日本でも2年前からサービスを始めた米ストリーミング配信のネットフリックスが2017年10月に、全世界同時に公開したオリジナルドラマ「マインドハンター」の原作。映像化を機に日本で文庫版が刊行された。ドラマは、映画「セブン」「ソーシャル・ネットワーク」や「ゴーン・ガール」で知られるデヴィッド・フィンチャー氏が監督を務めたことからも注目を集めている。
主たる著者のジョン・ダグラス氏は、FBI(米連邦捜査局)行動科学課(のち捜査支援課)の元主任捜査官で1970年代後半から80年代前半にかけ、人物プロファイリングの手法を犯罪捜査の有力手段にまで高めたことで知られる。本書では、その考案から開発、成り立ちが実際の凶悪事件を通してナマナマしい筆致でつづられている。
犯罪者プロファイリングは、行動学や心理学を使って犯罪の性質や特徴を分析する一方、統計や犯罪データを集め、それらを総合して犯人像を推理、年齢や性格、体格、生活環境などについておおよその条件を導き出す。

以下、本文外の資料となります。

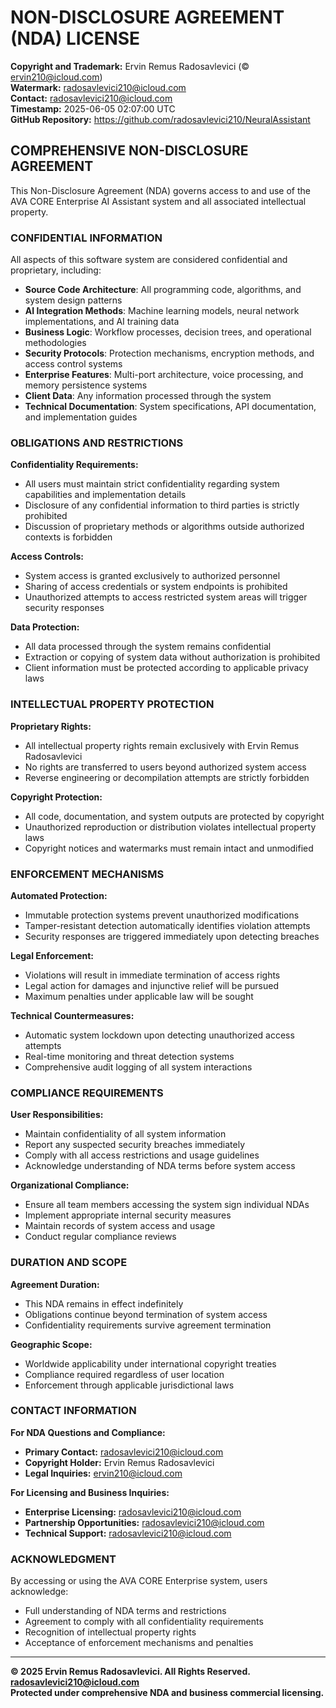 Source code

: # NON-DISCLOSURE AGREEMENT (NDA) LICENSE

**Copyright and Trademark:** Ervin Remus Radosavlevici (© ervin210@icloud.com)  
**Watermark:** radosavlevici210@icloud.com  
**Contact:** radosavlevici210@icloud.com  
**Timestamp:** 2025-06-05 02:07:00 UTC  
**GitHub Repository:** https://github.com/radosavlevici210/NeuralAssistant

## COMPREHENSIVE NON-DISCLOSURE AGREEMENT

This Non-Disclosure Agreement (NDA) governs access to and use of the AVA CORE Enterprise AI Assistant system and all associated intellectual property.

### CONFIDENTIAL INFORMATION

All aspects of this software system are considered confidential and proprietary, including:

- **Source Code Architecture**: All programming code, algorithms, and system design patterns
- **AI Integration Methods**: Machine learning models, neural network implementations, and AI training data
- **Business Logic**: Workflow processes, decision trees, and operational methodologies  
- **Security Protocols**: Protection mechanisms, encryption methods, and access control systems
- **Enterprise Features**: Multi-port architecture, voice processing, and memory persistence systems
- **Client Data**: Any information processed through the system
- **Technical Documentation**: System specifications, API documentation, and implementation guides

### OBLIGATIONS AND RESTRICTIONS

**Confidentiality Requirements:**
- All users must maintain strict confidentiality regarding system capabilities and implementation details
- Disclosure of any confidential information to third parties is strictly prohibited
- Discussion of proprietary methods or algorithms outside authorized contexts is forbidden

**Access Controls:**
- System access is granted exclusively to authorized personnel
- Sharing of access credentials or system endpoints is prohibited
- Unauthorized attempts to access restricted system areas will trigger security responses

**Data Protection:**
- All data processed through the system remains confidential
- Extraction or copying of system data without authorization is prohibited
- Client information must be protected according to applicable privacy laws

### INTELLECTUAL PROPERTY PROTECTION

**Proprietary Rights:**
- All intellectual property rights remain exclusively with Ervin Remus Radosavlevici
- No rights are transferred to users beyond authorized system access
- Reverse engineering or decompilation attempts are strictly forbidden

**Copyright Protection:**
- All code, documentation, and system outputs are protected by copyright
- Unauthorized reproduction or distribution violates intellectual property laws
- Copyright notices and watermarks must remain intact and unmodified

### ENFORCEMENT MECHANISMS

**Automated Protection:**
- Immutable protection systems prevent unauthorized modifications
- Tamper-resistant detection automatically identifies violation attempts
- Security responses are triggered immediately upon detecting breaches

**Legal Enforcement:**
- Violations will result in immediate termination of access rights
- Legal action for damages and injunctive relief will be pursued
- Maximum penalties under applicable law will be sought

**Technical Countermeasures:**
- Automatic system lockdown upon detecting unauthorized access attempts
- Real-time monitoring and threat detection systems
- Comprehensive audit logging of all system interactions

### COMPLIANCE REQUIREMENTS

**User Responsibilities:**
- Maintain confidentiality of all system information
- Report any suspected security breaches immediately
- Comply with all access restrictions and usage guidelines
- Acknowledge understanding of NDA terms before system access

**Organizational Compliance:**
- Ensure all team members accessing the system sign individual NDAs
- Implement appropriate internal security measures
- Maintain records of system access and usage
- Conduct regular compliance reviews

### DURATION AND SCOPE

**Agreement Duration:**
- This NDA remains in effect indefinitely
- Obligations continue beyond termination of system access
- Confidentiality requirements survive agreement termination

**Geographic Scope:**
- Worldwide applicability under international copyright treaties
- Compliance required regardless of user location
- Enforcement through applicable jurisdictional laws

### CONTACT INFORMATION

**For NDA Questions and Compliance:**
- **Primary Contact:** radosavlevici210@icloud.com
- **Copyright Holder:** Ervin Remus Radosavlevici
- **Legal Inquiries:** ervin210@icloud.com

**For Licensing and Business Inquiries:**
- **Enterprise Licensing:** radosavlevici210@icloud.com
- **Partnership Opportunities:** radosavlevici210@icloud.com
- **Technical Support:** radosavlevici210@icloud.com

### ACKNOWLEDGMENT

By accessing or using the AVA CORE Enterprise system, users acknowledge:
- Full understanding of NDA terms and restrictions
- Agreement to comply with all confidentiality requirements
- Recognition of intellectual property rights
- Acceptance of enforcement mechanisms and penalties

---

**© 2025 Ervin Remus Radosavlevici. All Rights Reserved.**  
**radosavlevici210@icloud.com**  
**Protected under comprehensive NDA and business commercial licensing.**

連続殺人などの凶悪犯罪を行う人物は、著者によれば、動機に複雑な要素を含むため行動様式が混乱しており、罪悪感や自責の念などは正常な人の感情からはほど遠い。そのため「ときとして、こういう犯罪者をつかまえるには彼らと同じように考えることを学ぶしかない」
著者らプロファイリングに携わるFBIの職員は刑務所で、凶悪犯罪の服役囚らと面接を重ねてさまざまな資料を集めていく。犯行に手口、動機などを聞きだし、それまでに得ているプロファイリングのデータを使って、同種の犯罪には同じような心理や行動が伴っていないかを確認する作業をすすめた。とくに後半に多く引用される事件の事例は凄惨さが際立ち、プロファイリングを充実させることを加速させた側面の事情をうかがわせる。
犯罪者プロファイリングは、著者によれば、米国内での評価は高くメディアでは「現代のシャーロック・ホームズ」と呼ばれることも。「われわれがこの架空の人物にたとえられることは、最高の賛辞といってよい」と悦に入っている。
日本でプロファイリングが広く知られるようになったきっかけとして、元新聞記者の推理作家、トマス・ハリス氏の同名小説が原作の米映画「羊たちの沈黙」(1991年)が挙げられるが、同作品でスコット・グレンが演じたジョン・クロフォード主任捜査官はジョン・ダグラス氏がモデルだ。ダグラス氏はハリス氏の小説については、空想的なところがあると述べている。
週刊新潮(2017年12月7日号)の書評で本書について、アイドルやモデルの一方、ライター、書評家としても活動している西田藍さんは「彼らが起こす、身の毛もよだつような犯罪は、常人には理解できない。だが、日本語では殺人鬼、と呼ばれるような彼らをダグラスたちは、理解不能なモンスターとはせず、あくまでどのような人格をした人間であるかと分析していくのだ」と、淡々とした姿勢を指摘している。